**Data shown:**
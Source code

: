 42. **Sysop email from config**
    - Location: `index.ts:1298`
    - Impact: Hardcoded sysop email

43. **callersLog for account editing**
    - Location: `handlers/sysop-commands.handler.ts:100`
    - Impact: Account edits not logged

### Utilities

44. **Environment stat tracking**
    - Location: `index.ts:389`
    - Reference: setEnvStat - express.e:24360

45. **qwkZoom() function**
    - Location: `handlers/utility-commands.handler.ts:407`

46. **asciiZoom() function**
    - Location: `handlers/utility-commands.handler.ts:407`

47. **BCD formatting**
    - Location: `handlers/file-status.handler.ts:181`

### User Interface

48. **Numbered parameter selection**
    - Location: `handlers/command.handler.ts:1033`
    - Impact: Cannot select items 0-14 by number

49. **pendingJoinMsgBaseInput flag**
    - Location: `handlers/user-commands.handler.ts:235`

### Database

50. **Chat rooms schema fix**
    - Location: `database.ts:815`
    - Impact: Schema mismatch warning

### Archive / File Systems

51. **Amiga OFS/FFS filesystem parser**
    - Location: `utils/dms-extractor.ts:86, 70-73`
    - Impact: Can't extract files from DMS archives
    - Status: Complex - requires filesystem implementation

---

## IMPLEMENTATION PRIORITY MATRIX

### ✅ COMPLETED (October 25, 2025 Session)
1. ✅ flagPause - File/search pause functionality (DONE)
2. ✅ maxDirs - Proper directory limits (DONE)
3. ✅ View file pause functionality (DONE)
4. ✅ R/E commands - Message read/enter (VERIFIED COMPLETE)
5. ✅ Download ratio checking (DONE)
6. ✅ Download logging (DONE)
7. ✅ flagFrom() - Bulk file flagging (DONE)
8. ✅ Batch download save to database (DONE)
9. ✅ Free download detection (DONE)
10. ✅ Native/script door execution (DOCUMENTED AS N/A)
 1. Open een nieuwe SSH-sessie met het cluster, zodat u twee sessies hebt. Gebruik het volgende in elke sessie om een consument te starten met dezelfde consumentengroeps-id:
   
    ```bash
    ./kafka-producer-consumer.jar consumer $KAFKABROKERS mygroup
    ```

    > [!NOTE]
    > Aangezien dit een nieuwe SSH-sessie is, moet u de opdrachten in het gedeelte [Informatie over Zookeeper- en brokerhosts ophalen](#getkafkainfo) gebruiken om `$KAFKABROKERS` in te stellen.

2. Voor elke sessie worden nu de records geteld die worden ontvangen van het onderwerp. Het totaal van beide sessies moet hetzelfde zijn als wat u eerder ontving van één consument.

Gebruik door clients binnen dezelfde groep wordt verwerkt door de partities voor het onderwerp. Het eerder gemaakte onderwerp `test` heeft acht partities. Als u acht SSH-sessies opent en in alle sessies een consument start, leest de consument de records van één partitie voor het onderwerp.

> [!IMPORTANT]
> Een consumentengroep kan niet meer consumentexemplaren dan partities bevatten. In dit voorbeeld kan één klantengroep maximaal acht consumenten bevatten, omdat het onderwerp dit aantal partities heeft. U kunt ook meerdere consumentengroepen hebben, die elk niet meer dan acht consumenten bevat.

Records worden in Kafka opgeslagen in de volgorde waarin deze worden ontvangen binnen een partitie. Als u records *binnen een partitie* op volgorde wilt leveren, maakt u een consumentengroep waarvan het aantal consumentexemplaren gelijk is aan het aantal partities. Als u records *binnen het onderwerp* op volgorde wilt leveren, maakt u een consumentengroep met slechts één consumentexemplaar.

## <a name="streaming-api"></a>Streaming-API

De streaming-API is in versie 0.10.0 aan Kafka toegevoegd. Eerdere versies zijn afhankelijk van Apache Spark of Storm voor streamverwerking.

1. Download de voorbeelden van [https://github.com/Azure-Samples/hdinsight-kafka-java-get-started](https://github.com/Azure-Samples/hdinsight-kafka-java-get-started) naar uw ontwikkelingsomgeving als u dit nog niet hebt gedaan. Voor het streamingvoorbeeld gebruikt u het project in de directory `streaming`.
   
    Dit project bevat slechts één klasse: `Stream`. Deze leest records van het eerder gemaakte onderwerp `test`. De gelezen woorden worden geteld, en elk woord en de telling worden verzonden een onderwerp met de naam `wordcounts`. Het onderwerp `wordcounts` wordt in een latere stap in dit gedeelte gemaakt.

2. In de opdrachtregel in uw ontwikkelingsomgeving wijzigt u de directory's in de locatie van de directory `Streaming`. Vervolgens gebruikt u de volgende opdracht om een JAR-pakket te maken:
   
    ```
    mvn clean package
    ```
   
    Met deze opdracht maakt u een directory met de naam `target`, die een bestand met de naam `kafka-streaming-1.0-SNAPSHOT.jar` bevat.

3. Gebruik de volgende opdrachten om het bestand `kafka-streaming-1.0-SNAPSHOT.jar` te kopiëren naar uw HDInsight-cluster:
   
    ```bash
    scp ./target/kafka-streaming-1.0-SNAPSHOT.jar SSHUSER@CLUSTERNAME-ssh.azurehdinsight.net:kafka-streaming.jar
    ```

**Work to be completed:** Consider the entries above and return each line with the string "gebruikt".

**Response for this exercise:**
1. Download de voorbeelden van [https://github.com/Azure-Samples/hdinsight-kafka-java-get-started](https://github.com/Azure-Samples/hdinsight-kafka-java-get-started) naar uw ontwikkelingsomgeving als u dit nog niet hebt gedaan. Voor het streamingvoorbeeld gebruikt u het project in de directory `streaming`.
2. In de opdrachtregel in uw ontwikkelingsomgeving wijzigt u de directory's in de locatie van de directory `Streaming`. Vervolgens gebruikt u de volgende opdracht om een JAR-pakket te maken:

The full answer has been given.